Porém, com o voto histórico do decano Celso de Mello, do Supremo
Tribunal Federal, os articulistas da condenação anunciada descobriram
que haviam aberto, na verdade, suas próprias covas rasas. Cobertos com
togas, apesar da falta de especialização jurídica, ar professoral diante
de quem não precisava de lições e a empáfia condizente com os
arrogantes, a verdade é que esse pessoal se arrebentou. Eles morreram em
credibilidade abatidos por seus próprios golpes.
Senão, vejamos:
Pode mesmo o acadêmico eleito com um livro só (compilação de artigos
em O Globo) Merval Pereira dar aulas de Direito a um ministro do porte
de Ricardo Lewandowski? Tem condições o blogueiro Reinaldo Azevedo, de
Veja, ensinar letras jurídicas a uma referência como Teori Zavascki? Dá
para instalar no mesmo patamar de conhecimento de matéria constitucional
o galhofeiro Augusto Nunes com o magistrado Luís Roberto Barroso? A
decana brasiliense Eliane Cantanhêde porta mesmo ensinamentos
jurisdicionais que podem servir ao advogado tornado ministro Dias
Toffoli? Acreditava mesmo a revista Veja que iria, com uma capa à la
Capone, levar o decano Celso de Mello a tisnar sua biografia de
garantista?
E mais: adiantou de algo, nesta mesma quarta-feira 18, portais como o
UOL (do grupo Folhas) e o G1 (das Organizações Globo dos três Marinho)
esconderem de seus leitores a notícia da aprovação dos embargos quando
já estava claro o voto do decano, além de custar a própria perda de
crédito?
Mais que ingenuidade, tratou-se a operação conjunta da mídia
tradicional, para a qual seus mais cintilantes quadros foram
requisitados, de uma jogada com duplo sentido. Acreditando que todo o
julgamento da AP 470 seria guiado pela estrela da política, os
colunistas atuaram travestidos de juristas para criarem, entre os
leitores, a fantasia de que possuíam argumentos técnicos ainda mais
fortes que a ira sentida frente aos personagens no banco dos réus.
Cobriram-se, sem cerimônia, com togas cintilantes, que ao final serviram
apenas para obnubilar a visão do público sobre o complexo julgamento.
No jargão das redações, tiraram seus leitores do rumo certo.

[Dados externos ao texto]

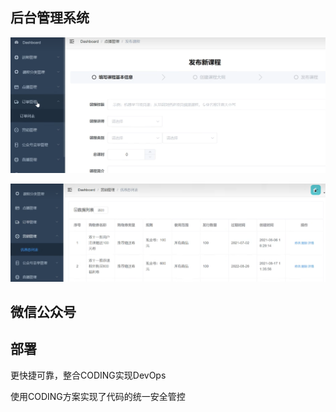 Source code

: 



## 后台管理系统

![1662355363328](assets/1662355363328.png)

![1662355412642](assets/1662355412642.png)



## 微信公众号



## 部署

更快捷可靠，整合CODING实现DevOps

使用CODING方案实现了代码的统一安全管控

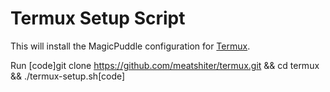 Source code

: # Termux Setup Script

This will install the MagicPuddle configuration for [Termux](https://termux.com/).

Run [code]git clone <https://github.com/meatshiter/termux.git> && cd termux && ./termux-setup.sh[code]
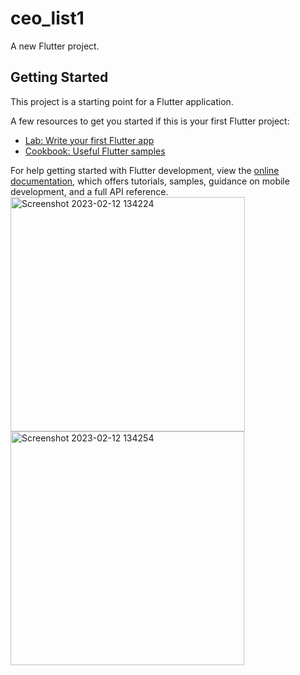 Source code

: # ceo_list1

A new Flutter project.

## Getting Started

This project is a starting point for a Flutter application.

A few resources to get you started if this is your first Flutter project:

- [Lab: Write your first Flutter app](https://docs.flutter.dev/get-started/codelab)
- [Cookbook: Useful Flutter samples](https://docs.flutter.dev/cookbook)

For help getting started with Flutter development, view the
[online documentation](https://docs.flutter.dev/), which offers tutorials,
samples, guidance on mobile development, and a full API reference.
<img width="375" alt="Screenshot 2023-02-12 134224" src="https://user-images.githubusercontent.com/116253518/218300229-07052dc1-e539-4910-bedb-c96fdab56677.png">
<img width="374" alt="Screenshot 2023-02-12 134254" src="https://user-images.githubusercontent.com/116253518/218300230-33baaa99-0ce5-42a6-b9f6-6081e75aa77c.png">
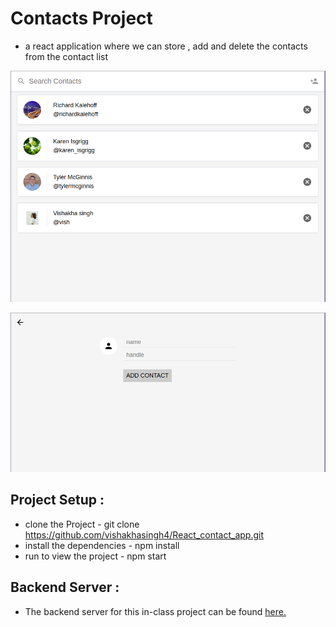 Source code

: # Contacts Project

- a react application where we can store , add and delete the contacts from the contact list

![alt text](https://github.com/vishakhasingh4/react-contact-app/blob/master/contact-list.png)


![alt text](https://github.com/vishakhasingh4/react-contact-app/blob/master/contact-form.png)

## Project Setup :

- clone the Project - git clone https://github.com/vishakhasingh4/React_contact_app.git
- install the dependencies - npm install
- run to view the project - npm start

## Backend Server :

- The backend server for this in-class project can be found [here.](https://github.com/udacity/reactnd-contacts-server)
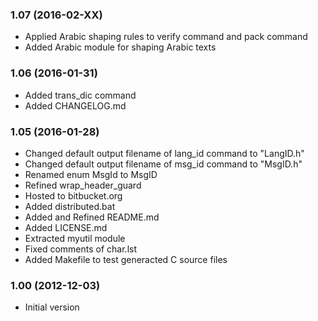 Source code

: ### 1.07 (2016-02-XX)

- Applied Arabic shaping rules to verify command and pack command
- Added Arabic module for shaping Arabic texts

### 1.06 (2016-01-31)

- Added trans_dic command
- Added CHANGELOG.md

### 1.05 (2016-01-28)

- Changed default output filename of lang_id command to "LangID.h"
- Changed default output filename of msg_id command to "MsgID.h"
- Renamed enum MsgId to MsgID
- Refined wrap_header_guard
- Hosted to bitbucket.org
- Added distributed.bat
- Added and Refined README.md
- Added LICENSE.md
- Extracted myutil module
- Fixed comments of char.lst
- Added Makefile to test generacted C source files

### 1.00 (2012-12-03)

- Initial version
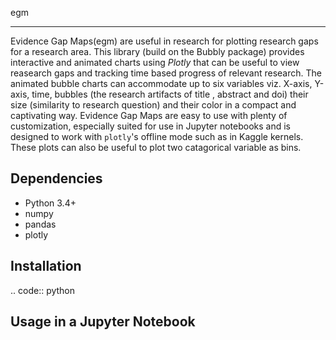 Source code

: egm
******************************

Evidence Gap Maps(egm) are useful in research for plotting research gaps for a research area. This library (build on the Bubbly package) provides interactive and animated charts using *Plotly* that can be useful to view reasearch gaps and tracking time based progress of relevant research. The animated bubble charts can accommodate up to six variables viz. X-axis, Y-axis, time, bubbles (the research artifacts of title , abstract and doi) their size (similarity to research question) and their color in a compact and captivating way. Evidence Gap Maps are easy to use with plenty of customization, especially suited for use in Jupyter notebooks and is designed to work with ``plotly``'s offline mode such as in Kaggle kernels. These plots can also be useful to plot two catagorical variable as bins.

Dependencies
------------
* Python 3.4+
* numpy
* pandas 
* plotly

Installation
-------------
.. code:: python

  
Usage in a Jupyter Notebook
----------------------------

A compreensão de que o Supremo é um órgão formado por juízes
experimentados, cuja maioria compreende que o tribunal, como frisou o
decano, "não pode expor-se a pressões externas", não foi transmitida aos
leitores. Ao contrário. Um por todos e todos por um, o que eles
escreveram em papel, lançaram na internet e propagaram pelo rádio e a
televisão foi a mensagem de que o Supremo seria, sim, uma espécie de
Maracanã em que as torcidas determinariam o resultado da partida.
Venceria quem gritasse mais alto, amedrontando os responsáveis
constitucionais pela apreciação do caso.
Foi preciso, em sua ampla e histórica lição de preservação das
garantias dos cidadãos frente à "irracionalidade" do Estado, Celso de
Mello repor a verdade em seu devido lugar. Ele ensinou que a não
aceitação dos embargos infringentes iria contrariar uma tradição
estabelecida pelo próprio Supremo desde o início do século passado.
Seria contraditória com todas as Constituições brasileiras desde a de
1946.
O presidente Joaquim Barbosa adiou, na semana passada, o voto de
Mello. O próprio decano queria ter votado, mas o antigo promotor fez
questão de tirar-lhe a vez para que a matilha da mídia pudesse ladrar
contra a independência do Supremo. Nessa jogada de mão, a participação
da revista Veja foi decisiva para preencher, com sua capa desta semana, o
espaço aberto por Barbosa. E outra vez não deu certo.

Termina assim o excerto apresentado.